Rishton is a town in Lancashire largely populated by decent
people but has a higher than average quota of inbred genetic mutants that look like they have just crawled out of a nuclear reactor. Poor
facial muscles in many of these throwbacks lead to a 'slack-jawed yokel' effect whilst their knuckles drag along the shit-covered pavements.
In between getting each other
pregnant as fast as possible, the main hobbies of these unwashed scum trolls include waiting for the dole, spending the dole, claiming benefits, smoking weed, smoking their mates' weed, smoking their mates'
sister's weed, shagging their mate's
sister, shagging their own
sister and then queuing up for more benefits.

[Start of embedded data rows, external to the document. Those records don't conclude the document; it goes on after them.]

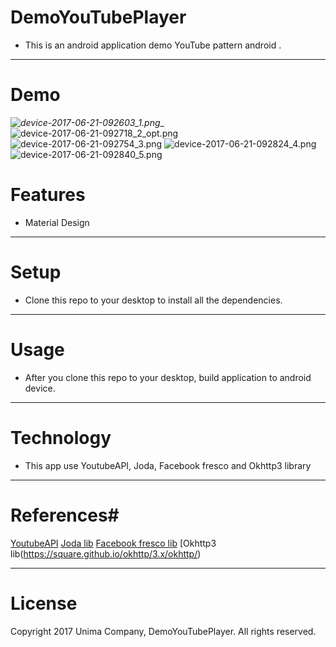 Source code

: # DemoYouTubePlayer #

* This is an android application demo YouTube pattern android .
* * *
# Demo #

_![device-2017-06-21-092603_1.png](https://bitbucket.org/repo/Ag677Bn/images/547059939-device-2017-06-21-092603_1.png)__
![device-2017-06-21-092718_2_opt.png](https://bitbucket.org/repo/Ag677Bn/images/3073729910-device-2017-06-21-092718_2_opt.png)
![device-2017-06-21-092754_3.png](https://bitbucket.org/repo/Ag677Bn/images/623930233-device-2017-06-21-092754_3.png)
![device-2017-06-21-092824_4.png](https://bitbucket.org/repo/Ag677Bn/images/2323156753-device-2017-06-21-092824_4.png)![device-2017-06-21-092840_5.png](https://bitbucket.org/repo/Ag677Bn/images/386472551-device-2017-06-21-092840_5.png)


# Features #
* Material Design

***
# Setup #
* Clone this repo to your desktop to install all the dependencies.

---
# Usage #
* After you clone this repo to your desktop, build application to android device.

***
# Technology #
* This app use YoutubeAPI, Joda, Facebook fresco and Okhttp3 library

***
# References#
[YoutubeAPI](https://developers.google.com/youtube/documentation/)
[Joda lib](http://www.joda.org/joda-time/)
[Facebook fresco lib](http://frescolib.org/docs/)
[Okhttp3 lib(https://square.github.io/okhttp/3.x/okhttp/)

---

# License #
Copyright 2017 Unima Company, DemoYouTubePlayer.
All rights reserved. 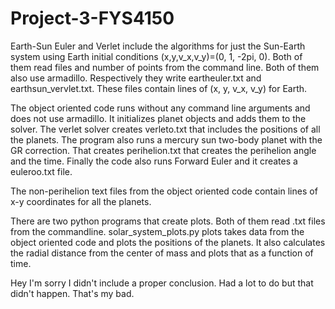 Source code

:# Project-3-FYS4150

Earth-Sun Euler and Verlet include the algorithms for just the Sun-Earth system using Earth initial conditions (x,y,v_x,v_y)=(0, 1, -2pi, 0). Both of them read files and number of points from the command line. Both of them also use armadillo. Respectively they write eartheuler.txt and earthsun_vervlet.txt. These files contain lines of (x, y, v_x, v_y) for Earth.

The object oriented code runs without any command line arguments and does not use armadillo. It initializes planet objects and adds them to the solver. The verlet solver creates verleto.txt that includes the positions of all the planets. The program also runs a mercury sun two-body planet with the GR correction. That creates perihelion.txt that creates the perihelion angle and the time. Finally the code also runs Forward Euler and it creates a euleroo.txt file. 

The non-perihelion text files from the object oriented code contain lines of x-y coordinates for all the planets. 

There are two python programs that create plots. Both of them read .txt files from the commandline. solar_system_plots.py plots takes data from the object oriented code and plots the positions of the planets. It also calculates the radial distance from the center of mass and plots that as a function of time.

Hey I'm sorry I didn't include a proper conclusion. Had a lot to do but that didn't happen. That's my bad.
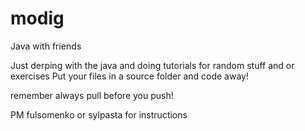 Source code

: # modig
Java with friends

Just derping with the java and doing tutorials for random stuff and or exercises
Put your files in a source folder and code away!

remember always pull before you push!

PM fulsomenko or sylpasta for instructions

Washing only takes place when the smell becomes so bad that all five family Rottweillers start retching up but
soap dodging is a sure fire way of getting laid in Rishton. This is helped if your teeth look like they've been coloured in with a black felt
tip and your breath smells like you've recently swallowed Dot Cotton's ashtray.
Tracksuits are still de rigeur in Rishton, preferably if they haven't been washed since 1987 and the crowning glory is a baseball cap that hasn't been washed at all. Women must show a couple of inches of grubby thong pulled above the waistline and men must have
one hand right down the front of their pants AT ALL TIMES.